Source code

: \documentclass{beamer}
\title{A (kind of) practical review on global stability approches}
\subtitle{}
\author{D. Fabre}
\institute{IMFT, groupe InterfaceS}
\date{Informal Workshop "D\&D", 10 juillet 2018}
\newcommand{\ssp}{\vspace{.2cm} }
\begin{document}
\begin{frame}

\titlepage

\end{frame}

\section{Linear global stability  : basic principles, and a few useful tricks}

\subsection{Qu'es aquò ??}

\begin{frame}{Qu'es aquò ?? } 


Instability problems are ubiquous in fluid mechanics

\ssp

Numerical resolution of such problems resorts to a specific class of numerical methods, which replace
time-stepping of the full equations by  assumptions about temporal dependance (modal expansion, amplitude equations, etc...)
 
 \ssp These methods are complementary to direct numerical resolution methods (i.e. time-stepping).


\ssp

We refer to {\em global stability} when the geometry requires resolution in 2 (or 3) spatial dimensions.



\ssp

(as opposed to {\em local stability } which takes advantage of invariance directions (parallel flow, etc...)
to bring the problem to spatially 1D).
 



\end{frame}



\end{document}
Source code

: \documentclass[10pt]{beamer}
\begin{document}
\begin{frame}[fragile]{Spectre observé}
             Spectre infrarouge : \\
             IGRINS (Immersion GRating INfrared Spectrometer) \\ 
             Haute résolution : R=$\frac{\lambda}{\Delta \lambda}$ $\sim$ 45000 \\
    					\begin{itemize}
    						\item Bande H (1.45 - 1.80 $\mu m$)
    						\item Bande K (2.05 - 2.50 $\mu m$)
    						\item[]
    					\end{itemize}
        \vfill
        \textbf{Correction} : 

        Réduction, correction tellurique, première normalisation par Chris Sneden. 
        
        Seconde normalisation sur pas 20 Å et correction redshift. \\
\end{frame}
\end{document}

┄┄┄┄┄┄┄┄┄┄┄┄┄┄┄┄┄┄┄┄

How to complete this task: Print only these lines, please. They run from the start of the entries above to the line containing "time-stepping of the", both ends included, and must match exactly.

Response to the exercise:
Source code

: \documentclass{beamer}
\title{A (kind of) practical review on global stability approches}
\subtitle{}
\author{D. Fabre}
\institute{IMFT, groupe InterfaceS}
\date{Informal Workshop "D\&D", 10 juillet 2018}
\newcommand{\ssp}{\vspace{.2cm} }
\begin{document}
\begin{frame}

\titlepage

\end{frame}

\section{Linear global stability  : basic principles, and a few useful tricks}

\subsection{Qu'es aquò ??}

\begin{frame}{Qu'es aquò ?? } 


Instability problems are ubiquous in fluid mechanics

\ssp

Numerical resolution of such problems resorts to a specific class of numerical methods, which replace
time-stepping of the full equations by  assumptions about temporal dependance (modal expansion, amplitude equations, etc...)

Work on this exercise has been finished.